Отец Павладий засуетился, оправился, даже прежде надел подрясник и вышел к приехавшему. Сначала он смешался, увидя, что это лакей.
— Что тебе, любезный? — спросил радушно отец Павладий, не поднимая глаз на посланного.
— Полковник прислали просить газет, что вы получаете, на день только, говорят, от скуки почитать! — ответил Абдулка (это был он).
Священник задумался. «Странно! — подумал он, — до сих пор ни разу не просил, или он прикидывается, чтоб показать, что совесть чиста, или, в самом деле, не он украл Оксану? Так где же она и кто ее украл?..»
Он вынул платок, сам не зная для чего, повертел его, высморкался.
— Так ты говоришь, что ему нужны газеты?
— Точно так-с.
Отвечая это, Абдулка бойко поглядывал по сторонам, как бы обнюхивая, в каком положении находятся стены здесь с тех пор, как он тут свободно ходил и ставил обратно свечку.
Священник вертел в руках платок.
— Это ему читать?
— Читать-с.
— Стало, он дома? Это скучает он, значит?
— Дома-с.
— Он что делает?
— Известное дело, барин! Больше пишут-с, лежат на диване или приказы отдают, либо курят… У нас тоже гости бывают.
— Кто же?
— Господа Небольцевы, немец Шульцвейн опять насчет степи наезжал…
— А он ездит куда?
— Как не ездить! В поле ездят на работу; так куда-нибудь, в гости…
Священник обратился к дьячку, у которого рот, с приездом Абдулки, как открылся, так и остался.
— Газеты, Фендрихов, на столе лежат?
— На столе.
— Все там лежат?
— Все.
— Ну, так ты ему это дай; а ты, видишь ли, любезный, полковнику кланяйся и скажи ему от меня… слышишь? от меня скажи: очень рад, да чтоб только листочков там не помяли.
— Будьте покойны-с.
— А косари по чем? — нежданно и уже без всякой причины брякнул старик.

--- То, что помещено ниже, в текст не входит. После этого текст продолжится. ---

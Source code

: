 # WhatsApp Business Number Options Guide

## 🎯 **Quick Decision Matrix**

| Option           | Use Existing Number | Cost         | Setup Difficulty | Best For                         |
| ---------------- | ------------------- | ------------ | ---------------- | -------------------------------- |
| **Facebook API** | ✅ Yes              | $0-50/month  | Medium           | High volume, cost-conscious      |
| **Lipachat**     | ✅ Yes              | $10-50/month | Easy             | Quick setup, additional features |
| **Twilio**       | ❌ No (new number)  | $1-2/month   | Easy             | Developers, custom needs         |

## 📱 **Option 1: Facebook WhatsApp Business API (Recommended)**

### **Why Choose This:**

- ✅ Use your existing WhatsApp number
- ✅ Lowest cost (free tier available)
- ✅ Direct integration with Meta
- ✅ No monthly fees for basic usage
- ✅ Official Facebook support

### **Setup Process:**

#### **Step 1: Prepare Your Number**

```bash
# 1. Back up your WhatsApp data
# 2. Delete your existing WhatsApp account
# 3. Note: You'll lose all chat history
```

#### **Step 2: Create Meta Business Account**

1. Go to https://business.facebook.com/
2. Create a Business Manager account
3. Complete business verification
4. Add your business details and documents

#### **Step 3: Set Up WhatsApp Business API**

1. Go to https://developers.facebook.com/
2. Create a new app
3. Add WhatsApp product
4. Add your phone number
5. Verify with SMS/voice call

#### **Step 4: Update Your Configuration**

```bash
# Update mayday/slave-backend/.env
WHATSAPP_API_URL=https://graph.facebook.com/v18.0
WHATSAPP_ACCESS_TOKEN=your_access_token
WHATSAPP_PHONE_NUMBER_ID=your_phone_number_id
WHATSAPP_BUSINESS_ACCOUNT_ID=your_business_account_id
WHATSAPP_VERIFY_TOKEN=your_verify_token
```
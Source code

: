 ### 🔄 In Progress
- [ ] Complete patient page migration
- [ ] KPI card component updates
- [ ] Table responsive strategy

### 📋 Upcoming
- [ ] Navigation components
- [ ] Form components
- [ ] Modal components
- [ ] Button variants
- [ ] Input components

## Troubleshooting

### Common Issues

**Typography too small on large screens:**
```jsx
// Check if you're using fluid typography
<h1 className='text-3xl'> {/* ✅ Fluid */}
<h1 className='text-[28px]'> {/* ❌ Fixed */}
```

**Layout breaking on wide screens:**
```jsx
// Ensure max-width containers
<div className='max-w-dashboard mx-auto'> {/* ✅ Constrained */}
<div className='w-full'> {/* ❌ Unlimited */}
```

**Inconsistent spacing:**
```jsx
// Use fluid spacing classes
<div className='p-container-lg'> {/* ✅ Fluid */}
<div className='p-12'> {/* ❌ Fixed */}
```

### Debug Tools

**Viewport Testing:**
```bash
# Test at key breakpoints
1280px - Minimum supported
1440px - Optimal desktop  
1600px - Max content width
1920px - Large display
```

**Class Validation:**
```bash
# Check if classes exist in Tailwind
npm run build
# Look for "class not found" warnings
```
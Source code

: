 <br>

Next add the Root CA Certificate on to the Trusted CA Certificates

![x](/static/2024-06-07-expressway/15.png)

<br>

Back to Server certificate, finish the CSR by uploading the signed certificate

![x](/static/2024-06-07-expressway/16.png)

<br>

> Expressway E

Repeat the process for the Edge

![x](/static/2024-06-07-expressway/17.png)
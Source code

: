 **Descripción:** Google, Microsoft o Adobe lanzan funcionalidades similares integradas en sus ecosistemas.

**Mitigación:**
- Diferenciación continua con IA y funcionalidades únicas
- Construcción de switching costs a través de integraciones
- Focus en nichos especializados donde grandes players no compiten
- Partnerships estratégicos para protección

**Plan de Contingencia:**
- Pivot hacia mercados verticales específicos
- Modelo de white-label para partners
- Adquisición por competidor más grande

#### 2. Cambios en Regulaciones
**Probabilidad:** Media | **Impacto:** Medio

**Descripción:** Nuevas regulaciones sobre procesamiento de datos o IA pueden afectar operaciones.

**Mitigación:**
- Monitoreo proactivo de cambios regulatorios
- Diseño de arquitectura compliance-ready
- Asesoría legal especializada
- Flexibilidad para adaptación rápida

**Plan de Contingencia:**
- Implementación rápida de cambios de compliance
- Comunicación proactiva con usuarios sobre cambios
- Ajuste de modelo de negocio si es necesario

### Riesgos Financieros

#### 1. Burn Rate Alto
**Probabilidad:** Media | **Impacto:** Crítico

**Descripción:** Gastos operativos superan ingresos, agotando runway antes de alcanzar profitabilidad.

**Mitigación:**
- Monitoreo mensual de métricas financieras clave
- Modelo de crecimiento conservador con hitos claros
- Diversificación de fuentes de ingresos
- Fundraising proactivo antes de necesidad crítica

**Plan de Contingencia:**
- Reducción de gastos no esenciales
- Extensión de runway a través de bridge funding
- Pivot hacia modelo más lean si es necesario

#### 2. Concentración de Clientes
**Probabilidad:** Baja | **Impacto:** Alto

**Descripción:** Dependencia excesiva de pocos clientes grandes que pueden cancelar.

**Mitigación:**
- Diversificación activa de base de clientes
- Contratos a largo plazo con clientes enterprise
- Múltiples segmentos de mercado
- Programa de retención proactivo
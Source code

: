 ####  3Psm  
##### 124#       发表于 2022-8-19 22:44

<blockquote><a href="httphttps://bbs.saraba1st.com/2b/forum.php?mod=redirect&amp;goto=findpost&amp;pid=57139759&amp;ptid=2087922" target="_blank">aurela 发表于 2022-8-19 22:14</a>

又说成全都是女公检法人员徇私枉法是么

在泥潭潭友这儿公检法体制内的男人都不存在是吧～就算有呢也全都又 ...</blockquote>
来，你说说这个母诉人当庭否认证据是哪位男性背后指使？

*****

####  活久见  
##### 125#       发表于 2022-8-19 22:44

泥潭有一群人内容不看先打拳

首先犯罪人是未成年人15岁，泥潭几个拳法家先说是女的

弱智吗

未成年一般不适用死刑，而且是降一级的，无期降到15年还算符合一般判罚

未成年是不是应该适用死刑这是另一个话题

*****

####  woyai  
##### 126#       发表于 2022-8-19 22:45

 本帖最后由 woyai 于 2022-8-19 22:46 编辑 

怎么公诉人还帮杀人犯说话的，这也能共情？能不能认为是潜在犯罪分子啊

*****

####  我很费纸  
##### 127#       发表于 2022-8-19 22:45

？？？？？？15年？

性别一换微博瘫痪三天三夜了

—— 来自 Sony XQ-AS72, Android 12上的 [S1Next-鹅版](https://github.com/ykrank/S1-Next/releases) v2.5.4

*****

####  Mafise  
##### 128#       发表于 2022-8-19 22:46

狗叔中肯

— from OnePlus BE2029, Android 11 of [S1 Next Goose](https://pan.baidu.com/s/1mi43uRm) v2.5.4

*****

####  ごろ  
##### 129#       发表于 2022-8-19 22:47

— По трехрублевику-с в день и по порции.
— Ай, батюшки! вот ломят! Ну, да я по трехрублевику не достану, где нам!
Посланный уехал. Священник вошел в комнату, стал перед дьячком, отер крупный пот с лица и расставил руки, а потом ударил себя по лбу:
— Вот опростоволосился! И чего я так его почтил? Что, брат Фендрихов, а? Каков тузище?..
Дьячок махнул рукой и зарычал:
— Голодному ли, в мороз ли, больному ли, а я бы ему отказал! Развратник, антихрист! Это он, другому некому, я уж знаю! Эк! анафема! И еще за газетами к нам же… Тьфу! и сраму им нет.
Газеты полковнику отвезены, но он их бросил, не читав, и, следовательно, не имев случая узнать, кого разыскивают из новых беглых, за чем он прежде всегда следил, между прочим. Когда священник получил обратно газеты, он заметил, что полковник их вовсе не читал. Они были в том же положении, как сложил он их, отправляя.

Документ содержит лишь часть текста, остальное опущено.